▶ _GIVEN DATA_
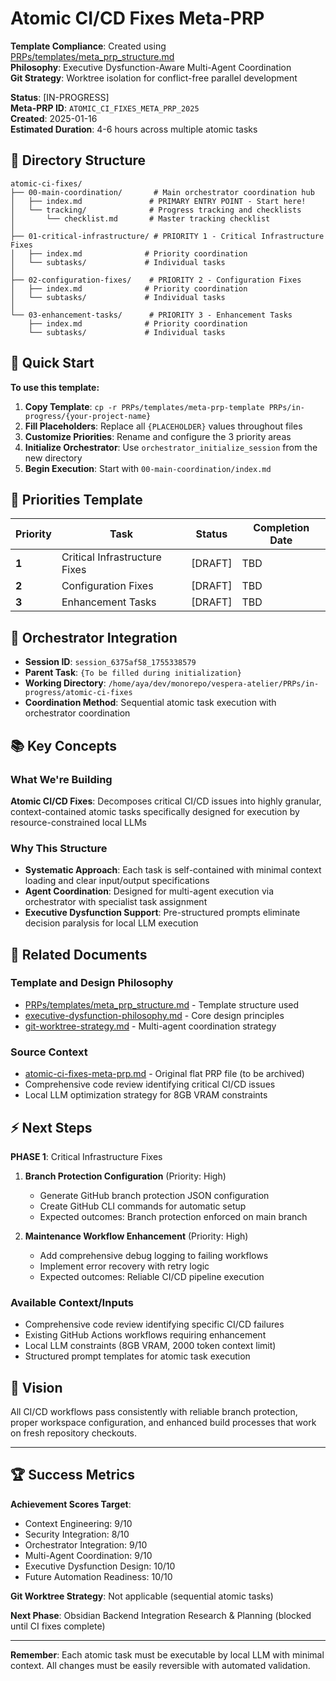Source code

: # Atomic CI/CD Fixes Meta-PRP

**Template Compliance**: Created using [PRPs/templates/meta_prp_structure.md](../meta_prp_structure.md)  
**Philosophy**: Executive Dysfunction-Aware Multi-Agent Coordination  
**Git Strategy**: Worktree isolation for conflict-free parallel development

**Status**: [IN-PROGRESS]  
**Meta-PRP ID**: `ATOMIC_CI_FIXES_META_PRP_2025`  
**Created**: 2025-01-16  
**Estimated Duration**: 4-6 hours across multiple atomic tasks

## 📁 Directory Structure

```directory
atomic-ci-fixes/
├── 00-main-coordination/       # Main orchestrator coordination hub
│   ├── index.md               # PRIMARY ENTRY POINT - Start here!
│   └── tracking/              # Progress tracking and checklists
│       └── checklist.md       # Master tracking checklist
│
├── 01-critical-infrastructure/ # PRIORITY 1 - Critical Infrastructure Fixes
│   ├── index.md              # Priority coordination
│   └── subtasks/             # Individual tasks
│
├── 02-configuration-fixes/    # PRIORITY 2 - Configuration Fixes
│   ├── index.md              # Priority coordination
│   └── subtasks/             # Individual tasks
│
└── 03-enhancement-tasks/      # PRIORITY 3 - Enhancement Tasks
    ├── index.md              # Priority coordination
    └── subtasks/             # Individual tasks
```

## 🚀 Quick Start

**To use this template:**

1. **Copy Template**: `cp -r PRPs/templates/meta-prp-template PRPs/in-progress/{your-project-name}`
2. **Fill Placeholders**: Replace all `{PLACEHOLDER}` values throughout files
3. **Customize Priorities**: Rename and configure the 3 priority areas
4. **Initialize Orchestrator**: Use `orchestrator_initialize_session` from the new directory
5. **Begin Execution**: Start with `00-main-coordination/index.md`

## 🎯 Priorities Template

| Priority | Task | Status | Completion Date |
|----------|------|--------|----------------|
| **1** | Critical Infrastructure Fixes | [DRAFT] | TBD |
| **2** | Configuration Fixes | [DRAFT] | TBD |
| **3** | Enhancement Tasks | [DRAFT] | TBD |

## 🤖 Orchestrator Integration

- **Session ID**: `session_6375af58_1755338579`
- **Parent Task**: `{To be filled during initialization}`
- **Working Directory**: `/home/aya/dev/monorepo/vespera-atelier/PRPs/in-progress/atomic-ci-fixes`
- **Coordination Method**: Sequential atomic task execution with orchestrator coordination

## 📚 Key Concepts

### What We're Building

**Atomic CI/CD Fixes**: Decomposes critical CI/CD issues into highly granular, context-contained atomic tasks specifically designed for execution by resource-constrained local LLMs

### Why This Structure

- **Systematic Approach**: Each task is self-contained with minimal context loading and clear input/output specifications
- **Agent Coordination**: Designed for multi-agent execution via orchestrator with specialist task assignment
- **Executive Dysfunction Support**: Pre-structured prompts eliminate decision paralysis for local LLM execution

## 🔗 Related Documents

### Template and Design Philosophy

- [PRPs/templates/meta_prp_structure.md](../meta_prp_structure.md) - Template structure used
- [executive-dysfunction-philosophy.md](executive-dysfunction-philosophy.md) - Core design principles
- [git-worktree-strategy.md](git-worktree-strategy.md) - Multi-agent coordination strategy

### Source Context

- [atomic-ci-fixes-meta-prp.md](../../atomic-ci-fixes-meta-prp.md) - Original flat PRP file (to be archived)
- Comprehensive code review identifying critical CI/CD issues
- Local LLM optimization strategy for 8GB VRAM constraints

## ⚡ Next Steps

**PHASE 1**: Critical Infrastructure Fixes

1. **Branch Protection Configuration** (Priority: High)
   - Generate GitHub branch protection JSON configuration
   - Create GitHub CLI commands for automatic setup
   - Expected outcomes: Branch protection enforced on main branch

2. **Maintenance Workflow Enhancement** (Priority: High)
   - Add comprehensive debug logging to failing workflows
   - Implement error recovery with retry logic
   - Expected outcomes: Reliable CI/CD pipeline execution

### **Available Context/Inputs**

- Comprehensive code review identifying specific CI/CD failures
- Existing GitHub Actions workflows requiring enhancement
- Local LLM constraints (8GB VRAM, 2000 token context limit)
- Structured prompt templates for atomic task execution

## 🎨 Vision

All CI/CD workflows pass consistently with reliable branch protection, proper workspace configuration, and enhanced build processes that work on fresh repository checkouts.

---

## 🏆 Success Metrics

**Achievement Scores Target**:

- Context Engineering: 9/10
- Security Integration: 8/10
- Orchestrator Integration: 9/10
- Multi-Agent Coordination: 9/10
- Executive Dysfunction Design: 10/10
- Future Automation Readiness: 10/10

**Git Worktree Strategy**: Not applicable (sequential atomic tasks)

**Next Phase**: Obsidian Backend Integration Research & Planning (blocked until CI fixes complete)

---

**Remember**: Each atomic task must be executable by local LLM with minimal context. All changes must be easily reversible with automated validation.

▶ _WORK TASK_
Repeat the records in full, precisely, and keep the pictures out.

▶ _SOLUTION TO THE EXERCISE_
Source code

: # Atomic CI/CD Fixes Meta-PRP

**Template Compliance**: Created using [PRPs/templates/meta_prp_structure.md](../meta_prp_structure.md)  
**Philosophy**: Executive Dysfunction-Aware Multi-Agent Coordination  
**Git Strategy**: Worktree isolation for conflict-free parallel development

**Status**: [IN-PROGRESS]  
**Meta-PRP ID**: `ATOMIC_CI_FIXES_META_PRP_2025`  
**Created**: 2025-01-16  
**Estimated Duration**: 4-6 hours across multiple atomic tasks

## 📁 Directory Structure

```directory
atomic-ci-fixes/
├── 00-main-coordination/       # Main orchestrator coordination hub
│   ├── index.md               # PRIMARY ENTRY POINT - Start here!
│   └── tracking/              # Progress tracking and checklists
│       └── checklist.md       # Master tracking checklist
│
├── 01-critical-infrastructure/ # PRIORITY 1 - Critical Infrastructure Fixes
│   ├── index.md              # Priority coordination
│   └── subtasks/             # Individual tasks
│
├── 02-configuration-fixes/    # PRIORITY 2 - Configuration Fixes
│   ├── index.md              # Priority coordination
│   └── subtasks/             # Individual tasks
│
└── 03-enhancement-tasks/      # PRIORITY 3 - Enhancement Tasks
    ├── index.md              # Priority coordination
    └── subtasks/             # Individual tasks
```

## 🚀 Quick Start

**To use this template:**

1. **Copy Template**: `cp -r PRPs/templates/meta-prp-template PRPs/in-progress/{your-project-name}`
2. **Fill Placeholders**: Replace all `{PLACEHOLDER}` values throughout files
3. **Customize Priorities**: Rename and configure the 3 priority areas
4. **Initialize Orchestrator**: Use `orchestrator_initialize_session` from the new directory
5. **Begin Execution**: Start with `00-main-coordination/index.md`

## 🎯 Priorities Template

| Priority | Task | Status | Completion Date |
|----------|------|--------|----------------|
| **1** | Critical Infrastructure Fixes | [DRAFT] | TBD |
| **2** | Configuration Fixes | [DRAFT] | TBD |
| **3** | Enhancement Tasks | [DRAFT] | TBD |

## 🤖 Orchestrator Integration

- **Session ID**: `session_6375af58_1755338579`
- **Parent Task**: `{To be filled during initialization}`
- **Working Directory**: `/home/aya/dev/monorepo/vespera-atelier/PRPs/in-progress/atomic-ci-fixes`
- **Coordination Method**: Sequential atomic task execution with orchestrator coordination

## 📚 Key Concepts

### What We're Building

**Atomic CI/CD Fixes**: Decomposes critical CI/CD issues into highly granular, context-contained atomic tasks specifically designed for execution by resource-constrained local LLMs

### Why This Structure

- **Systematic Approach**: Each task is self-contained with minimal context loading and clear input/output specifications
- **Agent Coordination**: Designed for multi-agent execution via orchestrator with specialist task assignment
- **Executive Dysfunction Support**: Pre-structured prompts eliminate decision paralysis for local LLM execution

## 🔗 Related Documents

### Template and Design Philosophy

- [PRPs/templates/meta_prp_structure.md](../meta_prp_structure.md) - Template structure used
- [executive-dysfunction-philosophy.md](executive-dysfunction-philosophy.md) - Core design principles
- [git-worktree-strategy.md](git-worktree-strategy.md) - Multi-agent coordination strategy

### Source Context

- [atomic-ci-fixes-meta-prp.md](../../atomic-ci-fixes-meta-prp.md) - Original flat PRP file (to be archived)
- Comprehensive code review identifying critical CI/CD issues
- Local LLM optimization strategy for 8GB VRAM constraints

## ⚡ Next Steps

**PHASE 1**: Critical Infrastructure Fixes

1. **Branch Protection Configuration** (Priority: High)
   - Generate GitHub branch protection JSON configuration
   - Create GitHub CLI commands for automatic setup
   - Expected outcomes: Branch protection enforced on main branch

2. **Maintenance Workflow Enhancement** (Priority: High)
   - Add comprehensive debug logging to failing workflows
   - Implement error recovery with retry logic
   - Expected outcomes: Reliable CI/CD pipeline execution

### **Available Context/Inputs**

- Comprehensive code review identifying specific CI/CD failures
- Existing GitHub Actions workflows requiring enhancement
- Local LLM constraints (8GB VRAM, 2000 token context limit)
- Structured prompt templates for atomic task execution

## 🎨 Vision

All CI/CD workflows pass consistently with reliable branch protection, proper workspace configuration, and enhanced build processes that work on fresh repository checkouts.

---

## 🏆 Success Metrics

**Achievement Scores Target**:

- Context Engineering: 9/10
- Security Integration: 8/10
- Orchestrator Integration: 9/10
- Multi-Agent Coordination: 9/10
- Executive Dysfunction Design: 10/10
- Future Automation Readiness: 10/10

**Git Worktree Strategy**: Not applicable (sequential atomic tasks)

**Next Phase**: Obsidian Backend Integration Research & Planning (blocked until CI fixes complete)

---

**Remember**: Each atomic task must be executable by local LLM with minimal context. All changes must be easily reversible with automated validation.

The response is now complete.